Tranquil's US$530 T7-HSG server is based on the as-yet unreleased Atom 330, a dual-core chip that was announced at the Intel Developer Forum in San Francisco last month, as part of a new motherboard designed for low-cost desktops.
At that time, Intel didn't reveal details of the chip. But Tranquil said the Atom 330 has two 1.6GHz processor cores.
Instead of two cores on a single piece of silicon -- like Intel's other dual-core processors -- the chip appears to package two 1.6GHz Atom processors in a single chip, according to a picture posted on Tranquil's corporate blog.
This suggests a rushed design. Dual-core processors are far more complicated than simply putting two chips together. These designs are optimized so cores can share the processor's limited memory access most efficiently, and generally include sophisticated power-management systems to reduce power consumption when both cores aren't required.
Intel doesn't comment on unreleased products.
It wasn't immediately clear how Intel has addressed these issues with the Atom 330, but the chip's design may explain why a mobile version of the dual-core Atom hasn't been announced.

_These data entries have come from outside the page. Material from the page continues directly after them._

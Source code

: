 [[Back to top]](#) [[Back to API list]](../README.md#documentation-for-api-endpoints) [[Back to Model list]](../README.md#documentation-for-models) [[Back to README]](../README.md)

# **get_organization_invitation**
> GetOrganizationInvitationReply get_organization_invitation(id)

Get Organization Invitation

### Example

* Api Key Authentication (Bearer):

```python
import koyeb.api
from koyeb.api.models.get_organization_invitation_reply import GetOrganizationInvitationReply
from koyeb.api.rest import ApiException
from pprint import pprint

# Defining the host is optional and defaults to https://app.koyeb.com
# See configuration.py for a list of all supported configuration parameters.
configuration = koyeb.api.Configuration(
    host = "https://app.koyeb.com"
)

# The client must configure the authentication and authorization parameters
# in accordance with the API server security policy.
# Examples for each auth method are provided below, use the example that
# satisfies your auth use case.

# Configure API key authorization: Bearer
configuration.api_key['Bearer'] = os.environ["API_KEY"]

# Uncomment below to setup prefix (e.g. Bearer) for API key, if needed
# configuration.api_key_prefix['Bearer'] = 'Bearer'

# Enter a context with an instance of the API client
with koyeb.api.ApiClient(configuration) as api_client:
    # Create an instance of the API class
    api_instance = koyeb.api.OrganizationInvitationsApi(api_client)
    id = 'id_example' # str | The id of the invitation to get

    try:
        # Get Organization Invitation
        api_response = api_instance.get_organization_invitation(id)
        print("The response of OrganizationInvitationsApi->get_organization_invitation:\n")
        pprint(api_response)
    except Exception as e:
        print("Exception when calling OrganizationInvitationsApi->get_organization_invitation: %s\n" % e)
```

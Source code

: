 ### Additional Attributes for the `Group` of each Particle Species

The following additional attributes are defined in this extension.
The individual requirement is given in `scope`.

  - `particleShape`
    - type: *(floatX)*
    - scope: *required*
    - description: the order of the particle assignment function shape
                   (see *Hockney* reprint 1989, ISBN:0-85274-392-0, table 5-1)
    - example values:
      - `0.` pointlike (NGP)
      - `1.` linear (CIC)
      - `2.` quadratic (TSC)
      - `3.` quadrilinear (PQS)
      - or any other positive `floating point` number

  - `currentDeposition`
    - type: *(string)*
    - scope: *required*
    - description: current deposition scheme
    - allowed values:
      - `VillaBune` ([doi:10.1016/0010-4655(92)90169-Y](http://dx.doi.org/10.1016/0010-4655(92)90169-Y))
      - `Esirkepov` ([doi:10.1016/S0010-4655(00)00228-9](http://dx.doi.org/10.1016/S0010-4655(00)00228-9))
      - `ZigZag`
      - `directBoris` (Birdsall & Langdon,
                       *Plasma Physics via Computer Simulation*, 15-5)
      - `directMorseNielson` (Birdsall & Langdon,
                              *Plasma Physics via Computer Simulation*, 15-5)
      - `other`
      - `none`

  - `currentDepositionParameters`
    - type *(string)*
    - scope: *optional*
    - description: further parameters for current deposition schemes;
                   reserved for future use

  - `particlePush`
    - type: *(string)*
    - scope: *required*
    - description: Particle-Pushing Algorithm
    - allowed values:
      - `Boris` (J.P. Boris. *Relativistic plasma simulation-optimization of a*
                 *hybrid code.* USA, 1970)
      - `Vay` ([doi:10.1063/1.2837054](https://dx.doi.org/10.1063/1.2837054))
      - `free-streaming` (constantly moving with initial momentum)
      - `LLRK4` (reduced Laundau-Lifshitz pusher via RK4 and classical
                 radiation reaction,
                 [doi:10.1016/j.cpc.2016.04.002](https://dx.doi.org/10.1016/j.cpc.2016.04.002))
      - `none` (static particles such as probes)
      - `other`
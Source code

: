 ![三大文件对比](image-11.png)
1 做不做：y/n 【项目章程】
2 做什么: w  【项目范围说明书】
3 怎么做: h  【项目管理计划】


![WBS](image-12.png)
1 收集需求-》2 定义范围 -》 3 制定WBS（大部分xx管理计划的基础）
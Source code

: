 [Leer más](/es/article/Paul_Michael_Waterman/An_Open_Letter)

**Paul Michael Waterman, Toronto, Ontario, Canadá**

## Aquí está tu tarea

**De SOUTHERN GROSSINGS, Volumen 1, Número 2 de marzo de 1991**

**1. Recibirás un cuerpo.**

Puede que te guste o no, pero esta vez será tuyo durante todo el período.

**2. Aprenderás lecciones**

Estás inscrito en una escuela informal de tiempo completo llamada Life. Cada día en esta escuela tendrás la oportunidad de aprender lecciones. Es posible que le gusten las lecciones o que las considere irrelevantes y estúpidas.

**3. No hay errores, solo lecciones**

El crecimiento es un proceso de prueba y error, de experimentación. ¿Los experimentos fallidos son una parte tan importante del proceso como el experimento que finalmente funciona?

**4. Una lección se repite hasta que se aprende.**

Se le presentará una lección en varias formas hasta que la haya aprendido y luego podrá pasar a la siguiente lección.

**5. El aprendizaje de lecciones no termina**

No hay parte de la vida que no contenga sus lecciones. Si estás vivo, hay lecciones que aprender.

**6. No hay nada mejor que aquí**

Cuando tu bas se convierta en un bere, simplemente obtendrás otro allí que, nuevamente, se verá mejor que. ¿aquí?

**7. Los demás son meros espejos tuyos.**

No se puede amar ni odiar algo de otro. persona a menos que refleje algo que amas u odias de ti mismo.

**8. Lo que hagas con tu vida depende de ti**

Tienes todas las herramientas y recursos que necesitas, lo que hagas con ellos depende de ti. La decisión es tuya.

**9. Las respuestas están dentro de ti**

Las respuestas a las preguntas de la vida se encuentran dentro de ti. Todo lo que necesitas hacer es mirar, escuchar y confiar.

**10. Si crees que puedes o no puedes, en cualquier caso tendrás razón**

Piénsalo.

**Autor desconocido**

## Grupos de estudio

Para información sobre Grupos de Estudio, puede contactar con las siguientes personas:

Like other Atom systems, the T7-HSG has some hardware constraints relative to systems based on other processors, a strategy adopted by Intel to help segment the PC market and prevent sales of computers based on more expensive Intel chips from being cannibalized. For example, the dual-core Atom motherboard has a single memory card slot that can hold up to 2G bytes of DDR2 memory. Most computers can handle twice that amount with two memory slots.
The limited availability of the T7-HSG matches the ongoing shortage of the Atom processor.
Demand for Atom has repeatedly surpassed Intel's forecasts and the company has struggled to match the fast-rising popularity of the chip. The production constraint lies in the back-end testing stage of the manufacturing process, where Intel says there is not enough capacity available to meet demand for the low-cost Atom chip.
The problem is compounded by the lower selling price of Atom relative to Intel's other products, which generate more revenue for the company and therefore have priority in the testing process.